The election result though unexpected it not really inconceivable. The Conservative and Labour core voters are still something of the order of 13 million electors each. The core vote of smaller parties like Liberal and UKIP is also 100 times the paid up membership. 40% of voters, that is around 2.4 million, were and are unattached.
In the past some of these voted against both the major parties by giving the vote to the Liberals. The remainder either elected the Conservatives or Labour. The winner normally is the one holding the centre ground of politics, such as Tony Blair or David Cameron. On this occasion it definitely wasn’t Ed Miliband and Labour.
UKIP was hoping to hoover up floating voters and some from each of Labour and the Conservatives who wanted our country back from the EU. Unlike the SNP of course that doesn’t actually want nationality it wants Socialism, and if it can’t get it from the UK it will try to get it from the EU.

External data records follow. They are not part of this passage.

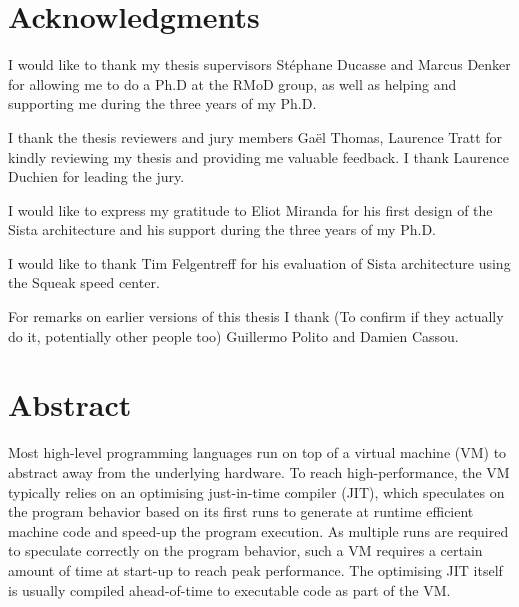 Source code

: \documentclass[a4paper,12pt,twoside]{includes/ThesisStyle}
\begin{document}

\dominitoc


\cleardoublepage

\section*{Acknowledgments}

I would like to thank my thesis supervisors St\'ephane Ducasse and Marcus Denker for allowing me to do a Ph.D at the RMoD group, as well as helping and supporting me during the three years of my Ph.D.

I thank the thesis reviewers and jury members Ga\"el Thomas, Laurence Tratt for kindly reviewing my thesis and providing me valuable feedback. I thank Laurence Duchien for leading the jury.

I would like to express my gratitude to Eliot Miranda for his first design of the Sista architecture and his support during the three years of my Ph.D. 

I would like to thank Tim Felgentreff for his evaluation of Sista architecture using the Squeak speed center.

For remarks on earlier versions of this thesis I thank (To confirm if they actually do it, potentially other people too) Guillermo Polito and Damien Cassou.

\cleardoublepage

\section*{Abstract}

Most high-level programming languages run on top of a virtual machine (VM) to abstract away from the underlying hardware. To reach high-performance, the VM typically relies on an optimising just-in-time compiler (JIT), which speculates on the program behavior based on its first runs to generate at runtime efficient machine code and speed-up the program execution. As multiple runs are required to speculate correctly on the program behavior, such a VM requires a certain amount of time at start-up to reach peak performance. The optimising JIT itself is usually compiled ahead-of-time to executable code as part of the VM.
\end{document}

When I joined the local UKIP group in March 2013 it was like many of us in the belief that I want my country back. It came as a bit of a surprise when two of our members stood as paper candidates in the local elections. Then in 2014 there was of course the European Parliamentary Election so that was an opportunity for all to vote for an anti-EU party.
Immediately following the success in that election the focus started on obtaining a prospective parliamentary candidate for 2015 and as 2014 progressed there was pressure from the group to have candidates for local councils again.
It is clear that many members of the local UKIP constituency branches were not interested in parish, town, and district council positions because such things can be incredibly boring and don’t in the short term aid us in getting our country back. So this brings us to the purpose and future for UKIP as a political party.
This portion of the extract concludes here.